= DESCRIPTION OF THE TASK =
Give each line of the records again exactly and omit every picture.

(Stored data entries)
======
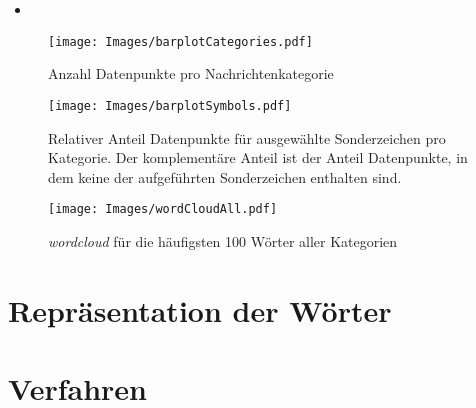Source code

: \documentclass[10pt, xcolor = dvipsnames]{beamer}
\begin{document}
\begin{frame}{\insertsection}

   \begin{itemize}
   \item 
   \end{itemize}
 
   
\end{frame}   





\begin{frame}

\begin{figure}[ht]
    \centering
\texttt{[image: Images/barplotCategories.pdf]} 
\caption{Anzahl Datenpunkte pro Nachrichtenkategorie}
\label{abb:barplotCategories}
\end{figure}

\end{frame}


\begin{frame}

\begin{figure}[ht]
    \centering
\texttt{[image: Images/barplotSymbols.pdf]} 
\caption{Relativer Anteil Datenpunkte für ausgewählte Sonderzeichen pro Kategorie. Der komplementäre Anteil ist der Anteil Datenpunkte, in dem keine der aufgeführten Sonderzeichen enthalten sind.}
\label{abb:barplotSymbols}
\end{figure}

\end{frame}


\begin{frame}
\begin{figure}[ht]
    \centering
\texttt{[image: Images/wordCloudAll.pdf]} 
\caption{\textit{wordcloud} für die häufigsten 100 Wörter aller Kategorien}
\label{abb:WordcloudAll}
\end{figure}
\end{frame}


\section{Repräsentation der Wörter}

\section{Verfahren}
\end{document}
======
= FINISHED TASK =
Source code

: \documentclass[10pt, xcolor = dvipsnames]{beamer}
\begin{document}
\begin{frame}{\insertsection}

   \begin{itemize}
   \item 
   \end{itemize}
 
   
\end{frame}   





\begin{frame}

\begin{figure}[ht]
    \centering
\texttt{[image: Images/barplotCategories.pdf]} 
\caption{Anzahl Datenpunkte pro Nachrichtenkategorie}
\label{abb:barplotCategories}
\end{figure}

\end{frame}


\begin{frame}

\begin{figure}[ht]
    \centering
\texttt{[image: Images/barplotSymbols.pdf]} 
\caption{Relativer Anteil Datenpunkte für ausgewählte Sonderzeichen pro Kategorie. Der komplementäre Anteil ist der Anteil Datenpunkte, in dem keine der aufgeführten Sonderzeichen enthalten sind.}
\label{abb:barplotSymbols}
\end{figure}

\end{frame}


\begin{frame}
\begin{figure}[ht]
    \centering
\texttt{[image: Images/wordCloudAll.pdf]} 
\caption{\textit{wordcloud} für die häufigsten 100 Wörter aller Kategorien}
\label{abb:WordcloudAll}
\end{figure}
\end{frame}


\section{Repräsentation der Wörter}

\section{Verfahren}
\end{document}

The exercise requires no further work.